1. Research Question

The goal of this project is to answer the research question Which are the most valued data science skills?

To obtain the latest available information about data science job postings we decided to scrap information from Indeed.com using various html nodes in the rvest package.

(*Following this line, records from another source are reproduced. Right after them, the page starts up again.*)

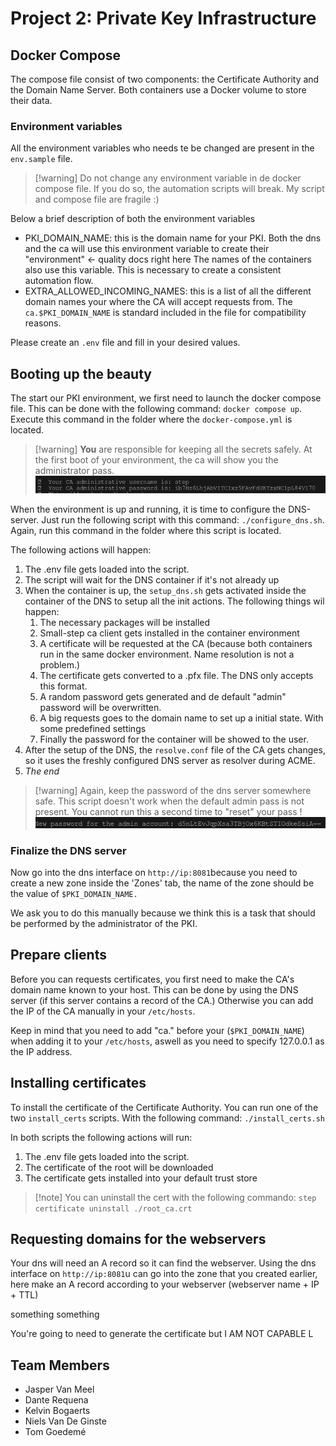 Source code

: # Project 2: Private Key Infrastructure

## Docker Compose

The compose file consist of two components: the Certificate Authority and the Domain Name Server. Both containers use a Docker volume to store their data.

### Environment variables

All the environment variables who needs te be changed are present in the `env.sample` file.

> [!warning] Do not change any environment variable in de docker compose file. If you do so, the automation scripts will break. My script and compose file are fragile :)

Below a brief description of both the environment variables

- PKI_DOMAIN_NAME: this is the domain name for your PKI. Both the dns and the ca will use this environment variable to create their "environment" <- quality docs right here
  The names of the containers also use this variable. This is necessary to create a consistent automation flow.
- EXTRA_ALLOWED_INCOMING_NAMES: this is a list of all the different domain names your where the CA will accept requests from. The `ca.$PKI_DOMAIN_NAME` is standard included in the file for compatibility reasons.

Please create an `.env` file and fill in your desired values.

## Booting up the beauty

The start our PKI environment, we first need to launch the docker compose file. This can be done with the following command: `docker compose up`. Execute this command in the folder where the `docker-compose.yml` is located.

> [!warning] **You** are responsible for keeping all the secrets safely. At the first boot of your environment, the ca will show you the administrator pass.
> ![](images/CA_password.png)

When the environment is up and running, it is time to configure the DNS-server. Just run the following script with this command: `./configure_dns.sh`. Again, run this command in the folder where this script is located.

The following actions will happen:

1. The .env file gets loaded into the script.
2. The script will wait for the DNS container if it's not already up
3. When the container is up, the `setup_dns.sh` gets activated inside the container of the DNS to setup all the init actions. The following things wil happen:
   1. The necessary packages will be installed
   2. Small-step ca client gets installed in the container environment
   3. A certificate will be requested at the CA (because both containers run in the same docker environment. Name resolution is not a problem.)
   4. The certificate gets converted to a .pfx file. The DNS only accepts this format.
   5. A random password gets generated and de default "admin" password will be overwritten.
   6. A big requests goes to the domain name to set up a initial state. With some predefined settings
   7. Finally the password for the container will be showed to the user.
4. After the setup of the DNS, the `resolve.conf` file of the CA gets changes, so it uses the freshly configured DNS server as resolver during ACME.
5. _The end_

> [!warning] Again, keep the password of the dns server somewhere safe. This script doesn't work when the default admin pass is not present. You cannot run this a second time to "reset" your pass !
> ![](images/DNS_password.png)

### Finalize the DNS server

Now go into the dns interface on ``http://ip:8081``because you need to create a new zone inside the 'Zones' tab, the name of the zone should be the value of `$PKI_DOMAIN_NAME.`

We ask you to do this manually because we think this is a task that should be performed by the administrator of the PKI.

## Prepare clients

Before you can requests certificates, you first need to make the CA's domain name known to your host. This can be done by using the DNS server (if this server contains a record of the CA.) Otherwise you can add the IP of the CA manually in your `/etc/hosts`.

Keep in mind that you need to add "ca." before your (`$PKI_DOMAIN_NAME`) when adding it to your `/etc/hosts`, aswell as you need to specify 127.0.0.1 as the IP address.

## Installing certificates

To install the certificate of the Certificate Authority. You can run one of the two `install_certs` scripts. With the following command: `./install_certs.sh`

In both scripts the following actions will run:

1. The .env file gets loaded into the script.
2. The certificate of the root will be downloaded
3. The certificate gets installed into your default trust store

> [!note] You can uninstall the cert with the following commando: `step certificate uninstall ./root_ca.crt`

## Requesting domains for the webservers

Your dns will need an A record so it can find the webserver. Using the dns interface on ``http://ip:8081``u can go into the zone that you created earlier, here make an A record according to your webserver (webserver name + IP + TTL)

something something

You're going to need to generate the certificate but I AM NOT CAPABLE L

## Team Members

- Jasper Van Meel
- Dante Requena
- Kelvin Bogaerts
- Niels Van De Ginste
- Tom Goedemé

The resulting dataset contains fields such as: job title, company, location, job summary, link and job description.

2. Library Preparation

suppressWarnings({
  
library(RColorBrewer)
library(rvest)
library(tidyverse)
library(data.table)
library(DT)
library(digest)
library(RPostgreSQL)
library(tidytext)
library(wordcloud)
library(RColorBrewer)
library(RCurl)
library(XML)
library(stringr)
library(ggplot2)
library(knitr)
library(magrittr)
})
## Loading required package: xml2
## -- Attaching packages ------------------------------------------------------------------------------------------------------------------------ tidyverse 1.2.1 --
## v ggplot2 3.1.0     v purrr   0.3.2
## v tibble  2.1.3     v dplyr   0.8.3
## v tidyr   1.0.0     v stringr 1.3.1
## v readr   1.3.1     v forcats 0.4.0
## -- Conflicts --------------------------------------------------------------------------------------------------------------------------- tidyverse_conflicts() --
## x dplyr::filter()         masks stats::filter()
## x readr::guess_encoding() masks rvest::guess_encoding()
## x dplyr::lag()            masks stats::lag()
## x purrr::pluck()          masks rvest::pluck()
## 
## Attaching package: 'data.table'
## The following objects are masked from 'package:dplyr':
## 
##     between, first, last
## The following object is masked from 'package:purrr':
## 
##     transpose
## Loading required package: DBI
## Loading required package: bitops
## 
## Attaching package: 'RCurl'
## The following object is masked from 'package:tidyr':
## 
##     complete
## 
## Attaching package: 'XML'
## The following object is masked from 'package:rvest':
## 
##     xml
## 
## Attaching package: 'magrittr'
## The following object is masked from 'package:purrr':
## 
##     set_names
## The following object is masked from 'package:tidyr':
## 
##     extract

3. Scraping Indeed.com Data

data <- data.frame(title=character(),
                 company=character(), 
                 location=character(), 
                 summary=character(), 
                 link=character(), 
                 description = character(),
                 stringsAsFactors=FALSE) 
for (i in seq(0, 990, 10)){
  url_ds <- paste0('https://www.indeed.com/jobs?q=data+scientist&l=all&start=',i)
  var <- read_html(url_ds)
}


  title <-  var %>% 
    html_nodes('#resultsCol .jobtitle') %>%
    html_text() %>%
    str_extract("(\\w+.+)+") 

  company <- var %>% 
    html_nodes('#resultsCol .company') %>%
    html_text() %>%
    str_extract("(\\w+).+") 
  location <- var %>%
    html_nodes('#resultsCol .location') %>%
    html_text() %>%
    str_extract("(\\w+.)+,.[A-Z]{2}") 
  summary <- var %>%
    html_nodes('#resultsCol .summary') %>%
    html_text() %>%
    str_extract(".+")
  link <- var %>%
    html_nodes('#resultsCol .jobtitle .turnstileLink, #resultsCol a.jobtitle') %>%
    html_attr('href') 
  link <- paste0("https://www.indeed.com",link)
    
  data <- rbind(data, as.data.frame(cbind(title,
                                                  company,
                                                  location,
                                                  summary,
                                                  link)))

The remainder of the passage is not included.